Will you define the term "pragmatic"? We are long on analysis of the problems for and inhibitors of development that might transpire. When you say that a pragmatic approach must be taken, what do you mean?

Morna Cannon:

I am talking about the deploy-and-monitor approach whereby, specifically for wave and tidal projects, the first few projects would be allowed to go into the water and their environmental impacts would be monitored. EIAs could then be used to amend site selection on the basis of what is discovered.

That is a bit like the situation with fish farming.
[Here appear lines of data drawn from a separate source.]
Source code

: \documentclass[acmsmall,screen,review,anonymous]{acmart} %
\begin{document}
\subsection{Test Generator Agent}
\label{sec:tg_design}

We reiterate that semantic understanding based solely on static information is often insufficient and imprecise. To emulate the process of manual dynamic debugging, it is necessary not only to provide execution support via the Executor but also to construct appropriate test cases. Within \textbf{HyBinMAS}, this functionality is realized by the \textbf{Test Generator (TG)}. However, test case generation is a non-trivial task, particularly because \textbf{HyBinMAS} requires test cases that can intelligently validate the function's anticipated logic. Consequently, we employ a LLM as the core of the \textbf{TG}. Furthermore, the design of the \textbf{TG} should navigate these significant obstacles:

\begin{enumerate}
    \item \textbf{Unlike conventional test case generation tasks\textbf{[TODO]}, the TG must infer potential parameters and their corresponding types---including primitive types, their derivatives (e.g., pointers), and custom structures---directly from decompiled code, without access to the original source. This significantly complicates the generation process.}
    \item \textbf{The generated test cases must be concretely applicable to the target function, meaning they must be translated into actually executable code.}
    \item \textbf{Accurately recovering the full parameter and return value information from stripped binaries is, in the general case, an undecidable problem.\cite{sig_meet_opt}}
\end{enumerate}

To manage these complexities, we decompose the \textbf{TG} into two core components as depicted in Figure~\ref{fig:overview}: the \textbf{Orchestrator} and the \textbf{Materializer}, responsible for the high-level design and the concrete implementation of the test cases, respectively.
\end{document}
We must move on, but Bill Wilson has a small point.

Bill Wilson:

I have a quick question to follow up on a comment by Morna Cannon. You said that the UK bill does not have a presumption of use in relation to MPAs, but if I understood you correctly—if I paraphrase wrongly, do not hesitate to say so—you are not too bothered about that because, under the UK bill, social and economic issues could be taken into account in the designation of MPAs. However, section 61(3) of the Scottish bill states:

"In considering whether to designate an area, the Scottish Ministers may … have regard to any social or economic consequences of designation."
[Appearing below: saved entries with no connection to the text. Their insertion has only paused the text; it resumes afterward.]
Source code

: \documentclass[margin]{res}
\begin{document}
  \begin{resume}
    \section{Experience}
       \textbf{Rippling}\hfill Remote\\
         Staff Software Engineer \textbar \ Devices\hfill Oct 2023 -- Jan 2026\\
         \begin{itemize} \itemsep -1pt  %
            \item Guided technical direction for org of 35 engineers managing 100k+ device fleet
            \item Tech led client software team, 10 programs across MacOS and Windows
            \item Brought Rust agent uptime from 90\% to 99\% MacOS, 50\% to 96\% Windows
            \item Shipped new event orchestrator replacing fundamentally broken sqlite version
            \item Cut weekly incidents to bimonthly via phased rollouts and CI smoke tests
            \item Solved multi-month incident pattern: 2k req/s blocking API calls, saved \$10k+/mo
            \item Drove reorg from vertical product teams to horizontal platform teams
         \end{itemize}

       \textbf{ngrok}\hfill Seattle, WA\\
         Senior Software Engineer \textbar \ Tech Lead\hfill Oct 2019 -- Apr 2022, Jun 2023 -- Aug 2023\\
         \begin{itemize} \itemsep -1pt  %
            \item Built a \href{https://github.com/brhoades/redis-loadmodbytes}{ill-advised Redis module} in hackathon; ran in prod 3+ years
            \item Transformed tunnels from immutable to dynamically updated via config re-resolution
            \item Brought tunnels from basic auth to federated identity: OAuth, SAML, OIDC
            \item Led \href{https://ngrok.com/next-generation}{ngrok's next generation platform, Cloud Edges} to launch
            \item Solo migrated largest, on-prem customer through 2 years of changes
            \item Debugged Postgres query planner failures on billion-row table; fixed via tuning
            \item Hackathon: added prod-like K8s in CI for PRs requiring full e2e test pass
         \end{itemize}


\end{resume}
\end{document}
You seemed to imply that that was different from the UK bill, but I wonder why. If a minister has already had regard to social and economic consequences in the initial designation of an MPA—I presume that that means he might well say that a certain area is developable and another area is not—should there still be a presumption of use?

Morna Cannon:

I do not know whether I have interpreted the bill incorrectly, but I thought that the Scottish ministers could take socioeconomic considerations into account in designation only when the desirability of designating two sites was equal.

My understanding is that ministers will be able to take those issues into account. That was the impression that I got from evidence that I asked for at a previous meeting.

Morna Cannon:

That is a very good thing in that case. However, there should still be a presumption of use, insofar as development should be allowed as long as you can prove there will not be a significant impact on the feature of interest in that specific site.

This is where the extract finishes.